Québec met sur pied un comité pour accompagner les victimes d'agressions sexuelles

L’annonce a été faite lundi à Montréal par la députée libérale Hélène David, la ministre de la Justice, Sonia LeBel, la députée péquiste Véronique Hivon et la députée solidaire Christine Labrie. 
Photo: Jacques Nadeau L’annonce a été faite lundi à Montréal par la députée libérale Hélène David, la ministre de la Justice, Sonia LeBel, la députée péquiste Véronique Hivon et la députée solidaire Christine Labrie. 

Québec vient de mettre sur pied un comité d’experts sur l’accompagnement des victimes d’agressions sexuelles et de violence conjugale — un comité qui aura un an pour proposer des solutions pour notamment redonner confiance dans le système judiciaire.

L’annonce a été faite lundi à Montréal par quatre députées des partis représentés à l’Assemblée nationale, dont la ministre de la Justice et procureure générale du Québec, Sonia LeBel.

« Depuis mon entrée en poste comme ministre de la Justice et depuis bien avant, j’étais préoccupée par le sentiment que ressentent certaines victimes, le sentiment de ne pas avoir été crue, de ne pas avoir été accueillie avec humanité. […] J’étais préoccupée également par le manque de confiance en notre système de justice », a dit la ministre LeBel.

Le comité aura pour mandat de proposer des solutions pour développer des mesures pour les victimes d’agressions sexuelles et de violence conjugale ou d’adapter les mesures existantes, dans le but de leur redonner confiance dans le système judiciaire.

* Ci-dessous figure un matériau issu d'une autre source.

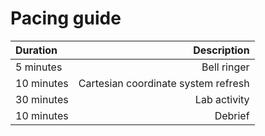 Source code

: # Pacing guide
Duration | Description 
:-|-:
5 minutes | Bell ringer
10 minutes | Cartesian coordinate system refresh
30 minutes | Lab activity
10 minutes | Debrief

Y siégeront notamment Patricia Tulasne, membre des Courageuses, Elizabeth Corte, ex-juge en chef à la Cour du Québec, Michel Dorais, chercheur et professeur en criminologie à l’Université Laval, Hélène Cadrin, spécialiste en matière de violence conjugale, Sylvain Guertin, enquêteur spécialisé en matière d’agressions sexuelles, ainsi que des représentants des CALACS et CAVAC — des organismes qui viennent justement en aide à ces victimes.

La ministre LeBel a bien indiqué qu’il ne s’agissait pas de réviser le Code criminel, comme certains l’ont suggéré, pour renverser le fardeau de la preuve dans les cas d’agressions sexuelles.

« Mais le Québec peut faire énormément pour changer les choses » dans son champ de compétence, a insisté la députée péquiste Véronique Hivon. Elle a d’ailleurs fait un parallèle avec l’aide médicale à mourir, rappelant que lorsqu’elle avait lancé son projet, plusieurs lui disaient que c’était de compétence fédérale et que le Québec n’y pouvait pas grand-chose.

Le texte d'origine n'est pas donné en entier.